Le présent texte répond donc aux préoccupations exprimées par mon collègue Meyer Habib en décembre dernier. Cette proposition de résolution invite le Gouvernement à utiliser toutes les voies de droit, y compris la saisine de la Cour pénale internationale par le Conseil de sécurité, pour reconnaître les crimes perpétrés en Syrie et en Irak, notamment les crimes contre l’humanité et les crimes de guerre, voire les crimes de génocide, et pour poursuivre leurs auteurs. Nous soutenons cette initiative car il revient à la communauté internationale et à l’ONU de prendre leurs responsabilités et de saisir la juridiction internationale.

La proposition de résolution prend également en compte l’aspect humanitaire – vous l’avez rappelé dans votre intervention, madame la présidente de la commission des affaires étrangères –, particulièrement en Syrie où la situation est alarmante. De très nombreux hôpitaux sont la cible de frappes aériennes depuis 2011. Le système de santé est très fragilisé. Les efforts doivent donc être poursuivis pour faire parvenir l’aide humanitaire internationale aux populations civiles en Syrie.

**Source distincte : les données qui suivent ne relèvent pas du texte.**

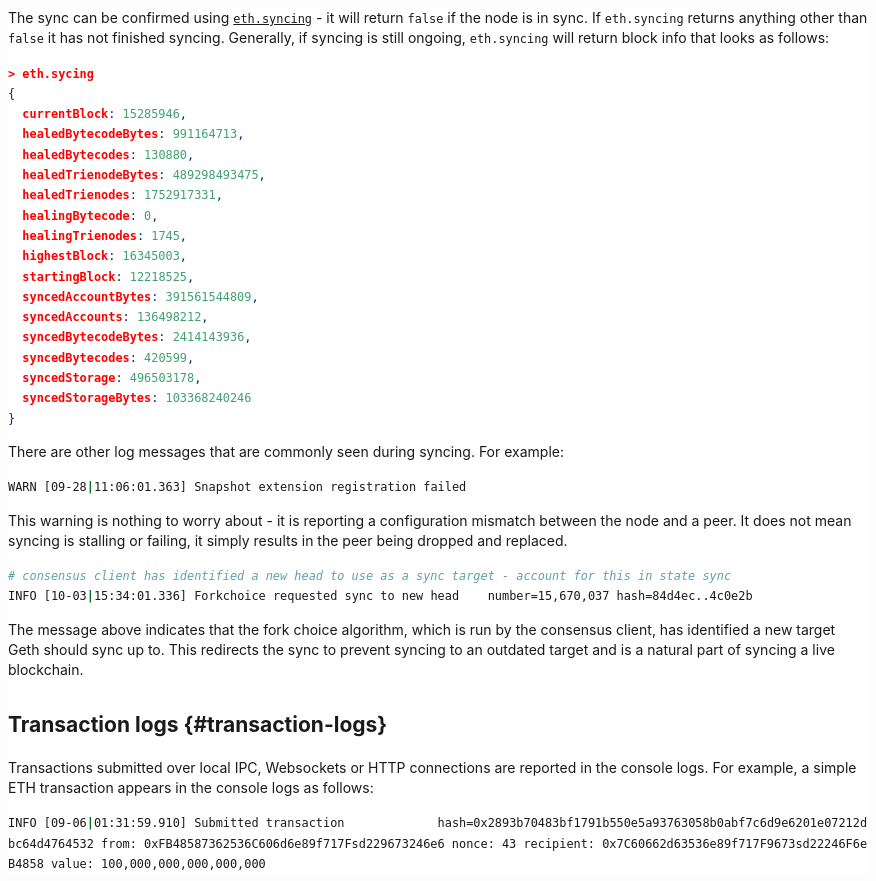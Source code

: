 The sync can be confirmed using [`eth.syncing`](https://ethereum.org/en/developers/docs/apis/json-rpc/#eth_syncing) - it will return `false` if the node is in sync. If `eth.syncing` returns anything other than `false` it has not finished syncing. Generally, if syncing is still ongoing, `eth.syncing` will return block info that looks as follows:

```json
> eth.sycing
{
  currentBlock: 15285946,
  healedBytecodeBytes: 991164713,
  healedBytecodes: 130880,
  healedTrienodeBytes: 489298493475,
  healedTrienodes: 1752917331,
  healingBytecode: 0,
  healingTrienodes: 1745,
  highestBlock: 16345003,
  startingBlock: 12218525,
  syncedAccountBytes: 391561544809,
  syncedAccounts: 136498212,
  syncedBytecodeBytes: 2414143936,
  syncedBytecodes: 420599,
  syncedStorage: 496503178,
  syncedStorageBytes: 103368240246
}
```

There are other log messages that are commonly seen during syncing. For example:

```sh
WARN [09-28|11:06:01.363] Snapshot extension registration failed
```

This warning is nothing to worry about - it is reporting a configuration mismatch between the node and a peer. It does not mean syncing is stalling or failing, it simply results in the peer being dropped and replaced.

```sh
# consensus client has identified a new head to use as a sync target - account for this in state sync
INFO [10-03|15:34:01.336] Forkchoice requested sync to new head    number=15,670,037 hash=84d4ec..4c0e2b
```

The message above indicates that the fork choice algorithm, which is run by the consensus client, has identified a new target Geth should sync up to. This redirects the sync to prevent syncing to an outdated target and is a natural part of syncing a live blockchain.

## Transaction logs {#transaction-logs}

Transactions submitted over local IPC, Websockets or HTTP connections are reported in the console logs. For example, a simple ETH transaction appears in the console logs as follows:

```sh
INFO [09-06|01:31:59.910] Submitted transaction             hash=0x2893b70483bf1791b550e5a93763058b0abf7c6d9e6201e07212dbc64d4764532 from: 0xFB48587362536C606d6e89f717Fsd229673246e6 nonce: 43 recipient: 0x7C60662d63536e89f717F9673sd22246F6eB4858 value: 100,000,000,000,000,000
```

Mes chers collègues, faire reconnaître ces crimes et condamner leurs auteurs en les soumettant à la justice pénale internationale est un devoir moral que nous nous honorerions à remplir en adoptant cette proposition de résolution, afin que triomphe la justice et que soit réalisée une paix durable. Monsieur le secrétaire d’État, le groupe UDI votera donc en faveur de cette proposition de résolution, dont plusieurs de mes collègues et moi-même sommes cosignataires.